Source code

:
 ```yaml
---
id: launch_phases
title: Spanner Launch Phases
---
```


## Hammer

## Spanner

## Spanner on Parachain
-=-=-=-=-
* _Aim of the task_: Isolate each line of the listing above that includes "Spanner". Copy it.

* _Problem solution_:
title: Spanner Launch Phases
## Spanner
## Spanner on Parachain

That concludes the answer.